Assigned task
For the word "string", find each line in the entries where it occurs and copy that line.

Information given

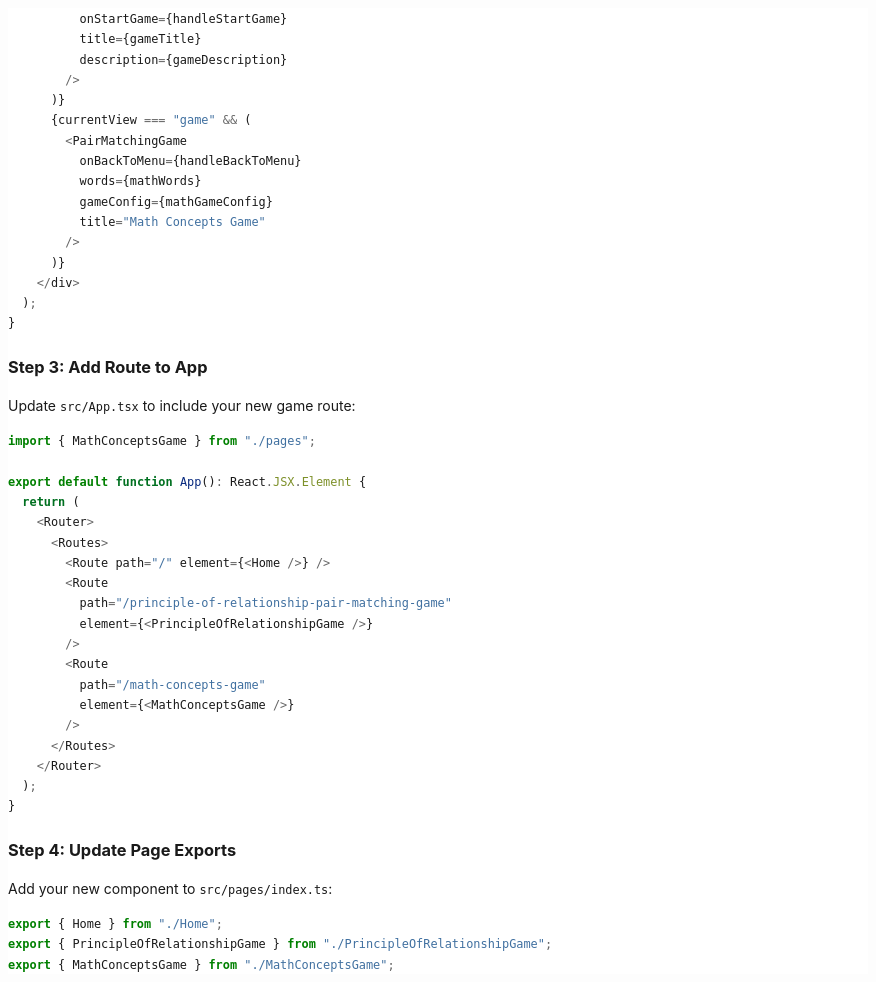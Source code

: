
 ```typescript
          onStartGame={handleStartGame}
          title={gameTitle}
          description={gameDescription}
        />
      )}
      {currentView === "game" && (
        <PairMatchingGame
          onBackToMenu={handleBackToMenu}
          words={mathWords}
          gameConfig={mathGameConfig}
          title="Math Concepts Game"
        />
      )}
    </div>
  );
}
```

### Step 3: Add Route to App

Update `src/App.tsx` to include your new game route:

```typescript
import { MathConceptsGame } from "./pages";

export default function App(): React.JSX.Element {
  return (
    <Router>
      <Routes>
        <Route path="/" element={<Home />} />
        <Route
          path="/principle-of-relationship-pair-matching-game"
          element={<PrincipleOfRelationshipGame />}
        />
        <Route
          path="/math-concepts-game"
          element={<MathConceptsGame />}
        />
      </Routes>
    </Router>
  );
}
```

### Step 4: Update Page Exports

Add your new component to `src/pages/index.ts`:

```typescript
export { Home } from "./Home";
export { PrincipleOfRelationshipGame } from "./PrincipleOfRelationshipGame";
export { MathConceptsGame } from "./MathConceptsGame";
```
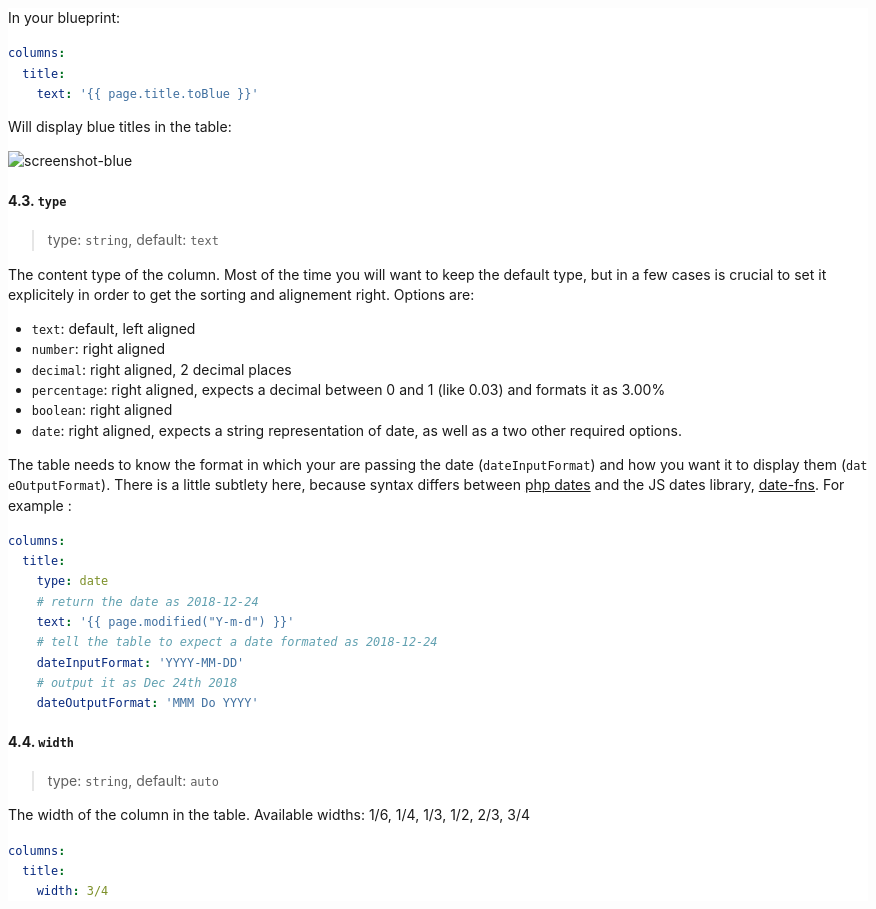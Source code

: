 In your blueprint:

```yaml
columns:
  title:
    text: '{{ page.title.toBlue }}'
```

Will display blue titles in the table:

![screenshot-blue](https://user-images.githubusercontent.com/14079751/50537762-6889b080-0b64-11e9-869e-5083831acfac.jpg)

#### 4.3. `type`

> type: `string`, default: `text`

The content type of the column. Most of the time you will want to keep the default type, but in a few cases is crucial to set it explicitely in order to get the sorting and alignement right. Options are:

- `text`: default, left aligned
- `number`: right aligned
- `decimal`: right aligned, 2 decimal places
- `percentage`: right aligned, expects a decimal between 0 and 1 (like 0.03) and formats it as 3.00%
- `boolean`: right aligned
- `date`: right aligned, expects a string representation of date, as well as a two other required options.

The table needs to know the format in which your are passing the date (`dateInputFormat`) and how you want it to display them (`dateOutputFormat`). There is a little subtlety here, because syntax differs between [php dates](http://php.net/manual/fr/function.date.php) and the JS dates library, [date-fns](https://date-fns.org/v2.0.0-alpha.7/docs/parse). For example :

```yaml
columns:
  title:
    type: date
    # return the date as 2018-12-24
    text: '{{ page.modified("Y-m-d") }}'
    # tell the table to expect a date formated as 2018-12-24
    dateInputFormat: 'YYYY-MM-DD'
    # output it as Dec 24th 2018
    dateOutputFormat: 'MMM Do YYYY'
```

#### 4.4. `width`

> type: `string`, default: `auto`

The width of the column in the table. 
Available widths: 1/6, 1/4, 1/3, 1/2, 2/3, 3/4

```yaml
columns:
  title:
    width: 3/4
```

Response area
> type: `string`, default: `text`
- `date`: right aligned, expects a string representation of date, as well as a two other required options.
> type: `string`, default: `auto`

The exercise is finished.